▶ **BRIEF**
Out of all the lines below, count those with the word "consists". Give the number only.

Saved entries:

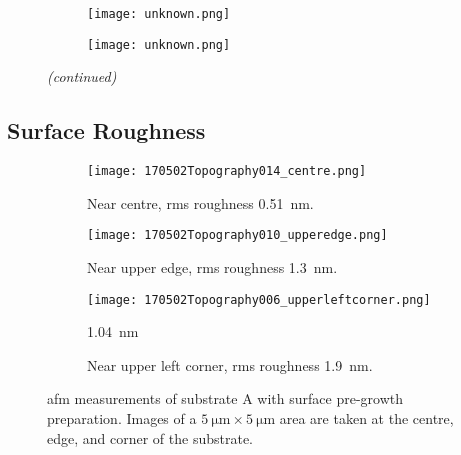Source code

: \begin{figure}[htbp]
\ContinuedFloat
    \centering
    \begin{subfigure}[t]{\textwidth}
          \begin{minipage}[t]{0.49\linewidth}
            \centering
            \texttt{[image: unknown.png]}
          \end{minipage}
          \hspace{0.02\linewidth}
          \begin{minipage}[t]{0.49\linewidth}
            \centering
            \texttt{[image: unknown.png]}
          \end{minipage}
        \caption{}\label{fig:add_label}
    \end{subfigure}
    \captionsetup{list=no}
    \caption{\emph{(continued)}}
\end{figure}


\subsection{Surface Roughness}

\begin{figure}[htbp]
    \centering
    \begin{subfigure}[t]{\linewidth}
        \centering
        \texttt{[image: 170502Topography014\_centre.png]}
        \caption{Near centre, \ac{rms} roughness \SI{0.51}{\nano\metre}.} %
    \end{subfigure}%
    \par\bigskip
    \begin{subfigure}[t]{\linewidth}
        \centering
        \texttt{[image: 170502Topography010\_upperedge.png]}
        \caption{Near upper edge, \ac{rms} roughness \SI{1.3}{\nano\metre}.} %
    \end{subfigure}%
    \par\bigskip
    \begin{subfigure}[t]{\linewidth}
        \centering
        \texttt{[image: 170502Topography006\_upperleftcorner.png]}
        \caption{Near upper left corner, \ac{rms} roughness \SI{1.9}{\nano\metre}.}\SI{1,04}{\nano\metre}
    \end{subfigure}%
    \caption[\Ac{afm} of substrate A with surface pre-growth preparation.]{\Acf{afm} measurements of substrate A with surface pre-growth preparation. Images of a $\SI{5}{\micro\metre}\times\SI{5}{\micro\metre}$ area are taken at the centre, edge, and corner of the substrate.}\label{fig:afm_subAb}
\end{figure} %

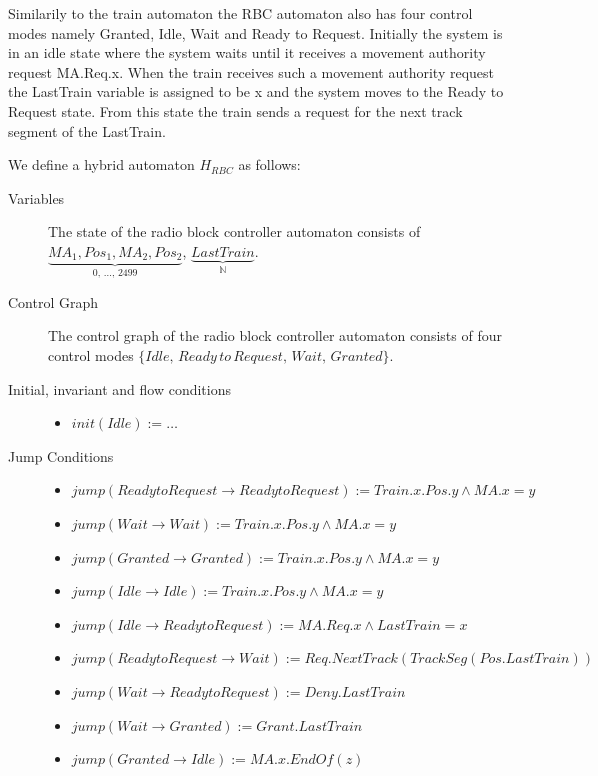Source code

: \medskip
Similarily to the train automaton the RBC automaton also has four control modes namely Granted, Idle, Wait and Ready to Request. Initially the system is in an idle state where the system waits until it receives a movement authority request MA.Req.x. When the train receives such a movement authority request the LastTrain variable is assigned to be x and the system moves to the Ready to Request state.  From this state the train sends a request for the next track segment of the LastTrain.
\medskip

\begin{mydef}

We define a hybrid automaton $H_{RBC}$ as follows:
\begin{description}
\item[Variables] The state of the radio block controller automaton consists of $\underbrace{MA_1, Pos_1, MA_2, Pos_2}_\text{0, \ldots , 2499}$, \newline $\underbrace{LastTrain}_{\mathbb{N}}$.

\item[Control Graph] The control graph of the radio block controller automaton consists of four control modes $\{Idle, \, Ready \, to \, Request, \, Wait, \, Granted \}$.

\item[Initial, invariant and flow conditions] \hspace*{0mm}
	\begin{itemize}
	\item $init(Idle) :=   \ldots $

	\end{itemize}

\item[Jump Conditions] \hspace*{0mm}

	\begin{itemize}
	\item $jump(Ready to Request \to Ready to Request) := Train.x.Pos.y \wedge MA.x = y$
	\item $jump(Wait \to Wait) := Train.x.Pos.y \wedge MA.x = y$
	\item $jump(Granted \to Granted) := Train.x.Pos.y \wedge MA.x = y$
	\item $jump(Idle \to Idle) := Train.x.Pos.y \wedge MA.x = y$
	\item $jump(Idle \to Ready to Request) := MA.Req.x \wedge LastTrain = x$
	\item $jump(Ready to Request \to Wait) := Req.NextTrack(TrackSeg(Pos.LastTrain))$
	\item $jump(Wait \to Ready to Request) := Deny.LastTrain$
	\item $jump(Wait \to Granted) := Grant.LastTrain$
	\item $jump(Granted \to Idle) := MA.x.EndOf(z)$




\end{itemize}
\end{description}
\end{mydef}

▶ **REPLY**
2